The Big Crunch: The Downside Of Multicore

Part 1 : Problems

Can you imagine getting a new PC and finding your software runs no faster than before?

You probably can’t imagine it running slower. For some types of software however, that is exactly what is going to happen in the not too distant future.

Faster processors running slower may sound bizarre but if you’re using certain types of data structures or code on large scale (8+) multicore processors it might actually happen. In fact it might already happen today if you were to run legacy software on one of today’s processors which feature a large number of cores.

Over the years CPUs have become faster and faster but memory speed has hardly moved and memory latency (the time it takes to access memory) is actually rising. The traditional way to solve this is to use cache, a block of fast on-chip memory which pretends to be main memory. Your program gets it’s data from the fast, low latency cache but it “thinks” it’s getting it from main memory.

As processor speeds have soared upwards the relative gap has increased, going to memory once only took a few cycles one, now it takes hundreds. Processor architects have been able to hide this rising memory latency by using ever more cache. Cache sizes are still increasing and are likely to increase more with multiple cores become more common.

As cache size increases the latency when accessing the cache also increases. This has been hidden in the past by utilising techniques such as pre-fetching and Out-of-Order (OOO) execution. Unfortunately this approach is running out of steam as processor architects have other problems to deal with nowadays. With the processor scaling problems faced since 90nm making high clocked OOO engines more powerful is becoming exceedingly difficult, complex circuitry gets hot, high clocked complex circuitry gets even hotter.

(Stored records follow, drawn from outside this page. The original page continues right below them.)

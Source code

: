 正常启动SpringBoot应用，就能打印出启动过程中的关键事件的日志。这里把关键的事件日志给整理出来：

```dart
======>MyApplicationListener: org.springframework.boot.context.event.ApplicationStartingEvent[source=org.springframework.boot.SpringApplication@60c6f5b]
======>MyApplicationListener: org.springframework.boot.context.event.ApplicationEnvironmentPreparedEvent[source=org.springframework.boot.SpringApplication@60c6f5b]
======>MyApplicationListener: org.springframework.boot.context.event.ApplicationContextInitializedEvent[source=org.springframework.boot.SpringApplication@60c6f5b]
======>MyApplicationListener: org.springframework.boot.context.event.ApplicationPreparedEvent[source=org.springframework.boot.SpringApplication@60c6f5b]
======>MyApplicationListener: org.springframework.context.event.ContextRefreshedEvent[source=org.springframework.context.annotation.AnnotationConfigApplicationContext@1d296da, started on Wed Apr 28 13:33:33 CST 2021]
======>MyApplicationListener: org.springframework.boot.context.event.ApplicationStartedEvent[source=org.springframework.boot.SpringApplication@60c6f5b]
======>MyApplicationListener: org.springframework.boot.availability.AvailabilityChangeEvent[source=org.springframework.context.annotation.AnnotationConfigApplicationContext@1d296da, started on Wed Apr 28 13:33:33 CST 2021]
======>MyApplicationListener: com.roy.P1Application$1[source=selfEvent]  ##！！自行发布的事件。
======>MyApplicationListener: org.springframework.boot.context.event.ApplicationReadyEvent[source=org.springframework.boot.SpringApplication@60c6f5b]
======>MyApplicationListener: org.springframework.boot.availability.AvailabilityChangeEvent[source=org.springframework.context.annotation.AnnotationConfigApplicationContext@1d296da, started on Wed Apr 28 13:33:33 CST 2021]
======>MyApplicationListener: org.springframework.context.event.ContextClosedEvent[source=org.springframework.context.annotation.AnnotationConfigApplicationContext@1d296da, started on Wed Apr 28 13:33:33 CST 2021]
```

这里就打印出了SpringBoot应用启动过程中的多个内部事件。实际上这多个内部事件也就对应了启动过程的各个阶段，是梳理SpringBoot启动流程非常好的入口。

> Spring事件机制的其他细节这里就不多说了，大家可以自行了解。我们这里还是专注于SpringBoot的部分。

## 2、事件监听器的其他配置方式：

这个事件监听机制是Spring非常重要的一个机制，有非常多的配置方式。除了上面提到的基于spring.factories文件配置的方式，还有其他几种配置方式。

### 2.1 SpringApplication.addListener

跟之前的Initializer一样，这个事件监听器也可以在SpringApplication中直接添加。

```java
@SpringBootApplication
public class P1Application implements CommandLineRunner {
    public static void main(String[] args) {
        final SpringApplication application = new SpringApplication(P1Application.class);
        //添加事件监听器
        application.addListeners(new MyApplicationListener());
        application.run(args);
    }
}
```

There is clearly some room in optimising the OOO engines without generating huge amounts of heat, Intel have shown this with their next generation “core architecture” processors [Core] , but there is only so far this process can go.

This has never been a problem before but without the means of hiding memory or cache latency it will become noticeable in some types of code. That would be enough of a problem to consider but it gets worse, with all processors going multicore, their complexity means cache and memory latency is now going to start increasing faster.

The Problem With Cache

A cache is a representation of memory but is much faster than memory. Its purpose is to act as a buffer between main memory and the processor, the idea is that when the processor wants something from memory it is already in the cache so to the processor it appears the memory is as fast as the cache. If the data required is not in the cache the data has to be fetched from main memory and this can take hundreds of cycles, in this case the processor will stall and will get no work done.

Because the cache represents memory, in order to keep that representation accurate it has to keep the data in the cache coherent (i.e. in sync) with the data in main memory. If another part of the system writes to main memory (e.g. data coming in from disc) and data in that part of RAM is cached, the copy in the cache is no longer accurate and has to be removed. In order to remove bad data the cache needs to be told what needs to be deleted, the transfer of this data process consumes interconnect bandwidth.

In a multicore system each core may have it’s own cache and these not only have to be kept coherent with main memory but also with each other. This increases the latency to the cache since each additional port requires additional logic and this takes time for data to get through. One way to avoid the coherence traffic between caches is to use a shared cache as IBM do in POWER and Intel do in their new Core processors.

The additional latency is not completely removed however as the cache now needs to interface with two cores instead of one and additional latency creeps in there, any clever logic for allocating more or less cache capacity to each core also imposes a penalty. L1 is very latency sensitive so while some dual core devices use shared caches normally the L1 is per core and only the L2 shared.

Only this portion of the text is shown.